Scan the entries below for the word "sicut" and copy every line in which it occurs.
Segment Start: GIVEN DATA
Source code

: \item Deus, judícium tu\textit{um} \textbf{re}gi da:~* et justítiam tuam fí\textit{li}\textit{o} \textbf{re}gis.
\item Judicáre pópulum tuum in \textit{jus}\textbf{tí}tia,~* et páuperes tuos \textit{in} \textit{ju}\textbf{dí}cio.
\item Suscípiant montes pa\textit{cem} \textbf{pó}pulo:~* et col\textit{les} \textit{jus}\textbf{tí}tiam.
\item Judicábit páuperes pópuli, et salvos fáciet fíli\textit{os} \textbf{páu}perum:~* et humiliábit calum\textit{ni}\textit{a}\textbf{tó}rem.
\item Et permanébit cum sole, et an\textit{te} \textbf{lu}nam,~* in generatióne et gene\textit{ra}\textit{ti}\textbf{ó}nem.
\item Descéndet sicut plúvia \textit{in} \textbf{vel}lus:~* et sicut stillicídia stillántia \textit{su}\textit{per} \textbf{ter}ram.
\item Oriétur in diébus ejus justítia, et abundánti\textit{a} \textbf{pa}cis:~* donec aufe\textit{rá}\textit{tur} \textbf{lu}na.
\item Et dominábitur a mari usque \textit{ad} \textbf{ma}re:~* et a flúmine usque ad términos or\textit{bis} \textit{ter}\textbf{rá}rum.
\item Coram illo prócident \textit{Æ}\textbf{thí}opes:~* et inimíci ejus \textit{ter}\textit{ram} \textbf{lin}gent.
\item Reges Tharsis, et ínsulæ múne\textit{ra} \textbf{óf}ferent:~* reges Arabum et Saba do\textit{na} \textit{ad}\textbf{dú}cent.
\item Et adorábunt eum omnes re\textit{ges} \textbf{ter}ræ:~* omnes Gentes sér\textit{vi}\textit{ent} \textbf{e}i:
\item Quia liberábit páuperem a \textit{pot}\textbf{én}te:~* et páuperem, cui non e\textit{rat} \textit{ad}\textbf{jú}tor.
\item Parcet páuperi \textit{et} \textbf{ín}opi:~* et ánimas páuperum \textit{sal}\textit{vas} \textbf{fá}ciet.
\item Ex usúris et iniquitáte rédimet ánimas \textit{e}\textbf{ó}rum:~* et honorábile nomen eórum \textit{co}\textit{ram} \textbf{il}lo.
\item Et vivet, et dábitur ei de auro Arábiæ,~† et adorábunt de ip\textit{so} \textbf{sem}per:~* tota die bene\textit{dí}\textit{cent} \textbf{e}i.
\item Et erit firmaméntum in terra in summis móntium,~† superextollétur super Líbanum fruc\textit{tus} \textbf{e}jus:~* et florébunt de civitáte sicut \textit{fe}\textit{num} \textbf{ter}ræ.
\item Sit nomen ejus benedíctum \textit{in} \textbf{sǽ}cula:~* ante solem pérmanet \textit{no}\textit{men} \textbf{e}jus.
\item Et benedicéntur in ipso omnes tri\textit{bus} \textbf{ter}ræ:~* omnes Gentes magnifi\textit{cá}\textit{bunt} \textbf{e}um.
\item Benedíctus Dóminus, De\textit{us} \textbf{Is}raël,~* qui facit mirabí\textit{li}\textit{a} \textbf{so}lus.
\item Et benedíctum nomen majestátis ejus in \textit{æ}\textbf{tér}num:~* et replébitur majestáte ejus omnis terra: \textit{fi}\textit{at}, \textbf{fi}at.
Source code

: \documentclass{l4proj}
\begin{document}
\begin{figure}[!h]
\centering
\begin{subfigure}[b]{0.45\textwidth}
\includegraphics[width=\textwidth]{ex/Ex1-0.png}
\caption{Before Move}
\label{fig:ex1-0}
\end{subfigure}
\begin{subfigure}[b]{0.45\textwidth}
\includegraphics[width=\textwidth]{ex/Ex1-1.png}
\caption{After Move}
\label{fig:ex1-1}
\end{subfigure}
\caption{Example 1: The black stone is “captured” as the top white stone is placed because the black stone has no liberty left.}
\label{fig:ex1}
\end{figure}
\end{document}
Segment End: GIVEN DATA
RESULT |
\item Descéndet sicut plúvia \textit{in} \textbf{vel}lus:~* et sicut stillicídia stillántia \textit{su}\textit{per} \textbf{ter}ram.
\item Et erit firmaméntum in terra in summis móntium,~† superextollétur super Líbanum fruc\textit{tus} \textbf{e}jus:~* et florébunt de civitáte sicut \textit{fe}\textit{num} \textbf{ter}ræ.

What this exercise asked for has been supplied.